PD-L1 Expression Correlates With Tumor Infiltrating Lymphocytes And Response To Neoadjuvant Chemotherapy In Cervical Cancer

Ying Meng^1*, Huyi Liang^2,3*, Jianguo Hu^1*, Shuaibin Liu¹, Xiaoming Hao¹, Micheal Sze Ka Wong^2,3, Xiaoyi Li^2,3, Lina Hu¹

1. Department of Gynecology and Obstetrics, The Second Affiliated Hospital of Chongqing Medical University, Chongqing 400010, P.R. China
2. Lee's Pharmaceutical (Hong Kong) Limited, Hong Kong 999077, P.R. China
3. Zhaoke Pharmaceutical (Hefei) Company Limited, Hefei City, Anhui 230088, P.R. China
* Ying Meng, Huyi Liang and Jianguo Hu contribute equally to this article.

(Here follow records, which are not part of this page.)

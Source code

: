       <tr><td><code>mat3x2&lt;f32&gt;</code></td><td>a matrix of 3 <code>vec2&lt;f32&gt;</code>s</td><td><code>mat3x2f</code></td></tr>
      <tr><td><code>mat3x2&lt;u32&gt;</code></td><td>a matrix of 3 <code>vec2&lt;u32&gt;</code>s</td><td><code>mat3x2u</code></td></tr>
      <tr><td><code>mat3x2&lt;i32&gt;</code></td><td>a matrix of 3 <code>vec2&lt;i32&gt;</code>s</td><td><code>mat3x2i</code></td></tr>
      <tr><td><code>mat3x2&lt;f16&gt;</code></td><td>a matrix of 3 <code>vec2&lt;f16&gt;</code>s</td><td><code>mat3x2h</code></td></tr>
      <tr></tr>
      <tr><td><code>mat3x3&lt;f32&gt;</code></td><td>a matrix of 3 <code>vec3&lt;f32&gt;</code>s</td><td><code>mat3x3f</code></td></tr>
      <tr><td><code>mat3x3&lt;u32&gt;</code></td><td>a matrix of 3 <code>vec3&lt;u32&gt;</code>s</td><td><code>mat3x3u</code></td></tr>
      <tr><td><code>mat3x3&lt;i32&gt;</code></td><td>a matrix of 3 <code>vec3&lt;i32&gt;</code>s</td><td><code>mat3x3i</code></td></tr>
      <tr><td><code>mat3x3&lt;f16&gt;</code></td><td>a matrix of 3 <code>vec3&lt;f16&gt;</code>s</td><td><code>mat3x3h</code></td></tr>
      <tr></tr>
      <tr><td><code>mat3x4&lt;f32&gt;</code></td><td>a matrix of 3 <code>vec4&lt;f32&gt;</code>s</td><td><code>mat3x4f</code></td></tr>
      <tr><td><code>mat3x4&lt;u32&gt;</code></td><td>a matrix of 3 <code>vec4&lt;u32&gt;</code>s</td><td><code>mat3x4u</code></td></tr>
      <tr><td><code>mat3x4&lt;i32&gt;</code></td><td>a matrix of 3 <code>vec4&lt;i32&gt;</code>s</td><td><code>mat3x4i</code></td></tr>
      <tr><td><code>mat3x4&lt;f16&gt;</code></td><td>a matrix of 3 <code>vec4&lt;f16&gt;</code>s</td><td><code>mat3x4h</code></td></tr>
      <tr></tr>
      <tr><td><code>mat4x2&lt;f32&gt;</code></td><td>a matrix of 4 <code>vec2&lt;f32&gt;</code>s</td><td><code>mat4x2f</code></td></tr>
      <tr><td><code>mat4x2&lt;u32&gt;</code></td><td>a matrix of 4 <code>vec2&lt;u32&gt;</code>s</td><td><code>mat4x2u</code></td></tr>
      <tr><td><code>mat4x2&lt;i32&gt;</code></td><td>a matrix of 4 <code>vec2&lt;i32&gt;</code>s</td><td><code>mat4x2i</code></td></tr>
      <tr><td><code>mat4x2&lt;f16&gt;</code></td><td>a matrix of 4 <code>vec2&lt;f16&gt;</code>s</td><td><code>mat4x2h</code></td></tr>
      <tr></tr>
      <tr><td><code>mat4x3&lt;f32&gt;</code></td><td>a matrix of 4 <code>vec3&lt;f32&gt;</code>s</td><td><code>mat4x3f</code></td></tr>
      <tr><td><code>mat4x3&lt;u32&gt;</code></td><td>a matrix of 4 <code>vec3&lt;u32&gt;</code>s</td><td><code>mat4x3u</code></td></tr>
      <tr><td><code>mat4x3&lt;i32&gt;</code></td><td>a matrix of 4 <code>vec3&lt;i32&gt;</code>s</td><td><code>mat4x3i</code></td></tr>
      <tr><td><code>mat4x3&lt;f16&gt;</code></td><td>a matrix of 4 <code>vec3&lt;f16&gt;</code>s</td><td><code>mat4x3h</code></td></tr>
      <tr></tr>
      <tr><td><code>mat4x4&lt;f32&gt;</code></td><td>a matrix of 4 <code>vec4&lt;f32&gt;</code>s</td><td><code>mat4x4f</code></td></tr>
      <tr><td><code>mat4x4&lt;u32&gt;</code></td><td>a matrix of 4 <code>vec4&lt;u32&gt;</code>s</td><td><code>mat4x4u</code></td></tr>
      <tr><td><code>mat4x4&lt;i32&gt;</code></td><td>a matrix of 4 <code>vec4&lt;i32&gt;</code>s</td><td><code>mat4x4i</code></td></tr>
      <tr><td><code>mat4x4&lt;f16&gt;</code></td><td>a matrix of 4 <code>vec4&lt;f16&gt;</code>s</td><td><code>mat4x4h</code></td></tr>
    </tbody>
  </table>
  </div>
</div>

✉ Corresponding author: Lina Hu. Correspondent address: The Second Affiliated Hospital of Chongqing Medical University. No.74 Linjiang Road, Yuzhong District, Chongqing, China. 400010. Correspondent e-mail: cqhulinacom

Abstract

Programmed death-ligand 1 (PD-L1) has been reported to be expressed in many types of tumor cells, and bind to PD-1 on T lymphocytes to inhibit immune response. Immunologic checkpoint blockade with antibodies that target the PD1/PD-L1 pathway has demonstrated to have impressive antitumor effects on many malignancies. However, the significance of PD1/PD-L1 pathway in cervical cancer remains unclear. Here we studied PD-L1, PD-1, CD8 and HPV expression in cervical cancer and normal cervix by immunohistochemical staining. Our results showed that there was more frequently positive for PD-L1, PD-1 and CD8 in cervical cancer tissues compared to normal tissues, especially those strongly stained HPV. Additionally, PD-L1, PD-1 and CD8 were more frequently stained in tissues from advanced tumor and tumor with lymphoid nodes or vascular invasion respectively. Tissues from patients with chemotherapy history had over expression of PD-L1 in tumor cells and more PD-1 and CD8 in stromal mononuclear cells, which were identified as tumor infiltrated lymphocytes (TILs). These findings point to a key role of PD-L1 in immune escape of cervical cancer, and provide a rationale for therapeutic targeting of the PD-1/PD-L1 pathway.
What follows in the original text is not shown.